The Sixth Amendment to the Constitution guarantees criminal defendants effective assistance of counsel. This right to assistance of counsel has long been understood to include not only the trial itself, but also other “critical” stages of the proceedings. The U.S. Supreme Court yesterday ruled that the plea bargaining phase also entails a right to effective assistance of counsel. The plea negotiations are indeed a “critical” stage of a criminal proceeding.
This Supreme Court considered two companion cases for this issue. In one case, a criminal suspect was never even informed that the prosecutors offered a plea agreement that would have resulted in a three-month sentence. Ignorant of the plea agreement, the suspect pled guilty to the original charges, resulting in a three year sentence. In response to this, the court held, “that, as a general rule, defense counsel has the duty to communicate formal offers from the prosecution to accept a plea on terms and conditions that may be favorable to the accused.” That case will now be sent back to a lower court to determine whether the prosecution would have followed through with their offer.
In the other case, a man was charged with a number of charges, including assault with intent to murder. The prosecutors in the case said that they would drop some of the charges in exchange for a guilty plea on the others while recommending a seven year sentence. But the counsel for the suspect told him to reject the deal. He incorrectly informed the suspect that prosecutors could not show intent to murder because he shot the woman below the waist. The suspect was eventfully sentenced to 30 years in prison. The court said the suspect should have another opportunity to accept the deal.
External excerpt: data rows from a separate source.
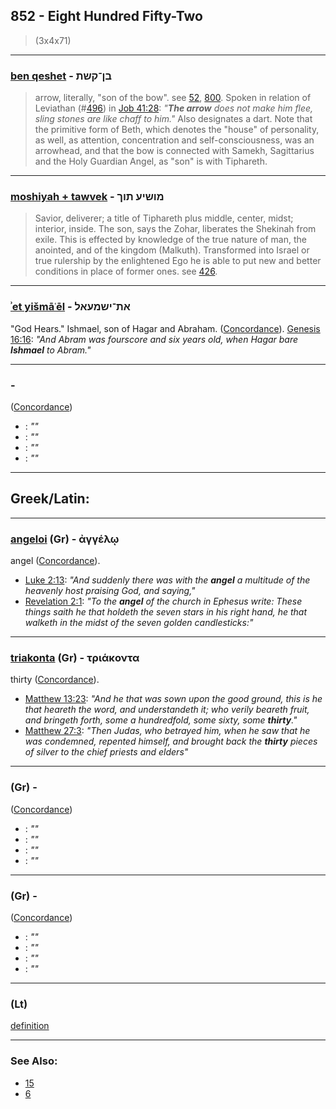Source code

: ## 852 - Eight Hundred Fifty-Two
> (3x4x71)

---

### [ben qeshet](/keys/BN-QShTh) - בן־קשת
> arrow, literally, "son of the bow". see [52](52), [800](800). Spoken in relation of Leviathan (#[496](496)) in [Job 41:28](https://biblehub.com/job/41-28.htm): _"**The arrow** does not make him flee, sling stones are like chaff to him."_ Also designates a dart. Note that the primitive form of Beth, which denotes the "house" of personality, as well, as attention, concentration and self-consciousness, was an arrowhead, and that the bow is connected with Samekh, Sagittarius and the Holy Guardian Angel, as "son" is with Tiphareth.

---

### [moshiyah + tawvek](/keys/MVShIO.ThVK) - מושיע תוך
> Savior, deliverer; a title of Tiphareth plus middle, center, midst; interior, inside. The son, says the Zohar, liberates the Shekinah from exile. This is effected by knowledge of the true nature of man, the anointed, and of the kingdom (Malkuth). Transformed into Israel or true rulership by the enlightened Ego he is able to put new and better conditions in place of former ones. see [426](426).

---

### [ʾet yišmāʿēl](/keys/ATh-IShMOAL) - את־ישמעאל
"God Hears." Ishmael, son of Hagar and Abraham. ([Concordance](https://biblehub.com/hebrew/3458.htm)). [Genesis 16:16](https://biblehub.com/genesis/16-16.htm): _"And Abram was fourscore and six years old, when Hagar bare **Ishmael** to Abram."_

---

### [](/keys/) - 
([Concordance]())

- [](): _""_
- [](): _""_
- [](): _""_
- [](): _""_

---

## Greek/Latin:

---

### [angeloi](/greek?word=aggelOi) (Gr) - ἀγγέλῳ
angel ([Concordance](https://biblehub.com/greek/32.htm)).

- [Luke 2:13](https://biblehub.com/luke/2-13.htm): _"And suddenly there was with the **angel** a multitude of the heavenly host praising God, and saying,"_
- [Revelation 2:1](https://biblehub.com/revelation/2-1.htm): _"To the **angel** of the church in Ephesus write: These things saith he that holdeth the seven stars in his right hand, he that walketh in the midst of the seven golden candlesticks:"_

---

### [triakonta](/greek?word=triakonta) (Gr) - τριάκοντα
thirty ([Concordance](https://biblehub.com/greek/5144.htm)).

- [Matthew 13:23](https://biblehub.com/matthew/13-23.htm): _"And he that was sown upon the good ground, this is he that heareth the word, and understandeth it; who verily beareth fruit, and bringeth forth, some a hundredfold, some sixty, some **thirty**."_
- [Matthew 27:3](https://biblehub.com/matthew/27-3.htm): _"Then Judas, who betrayed him, when he saw that he was condemned, repented himself, and brought back the **thirty** pieces of silver to the chief priests and elders"_

---

### [](/greek?word=) (Gr) - 
([Concordance]())

- [](): _""_
- [](): _""_
- [](): _""_
- [](): _""_

---

### [](/greek?word=) (Gr) - 
([Concordance]())

- [](): _""_
- [](): _""_
- [](): _""_
- [](): _""_

---

### [](/latin?word=) (Lt)

[definition](http://archives.nd.edu/cgi-bin/wordz.pl?keyword=THE_WORD)

---

### See Also:

- [15](15)
- [6](6)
This ruling is an acknowledgement of the reality of our criminal justice system. The vast majority of criminal convictions at both the state and federal level are the result of guilty pleas. Many of these are the result of a plea bargain. Because the plea bargaining phase is where much of the action in the criminal justice system takes place, it makes sense that the Constitutional right to effective assistance of counsel must apply to this phase.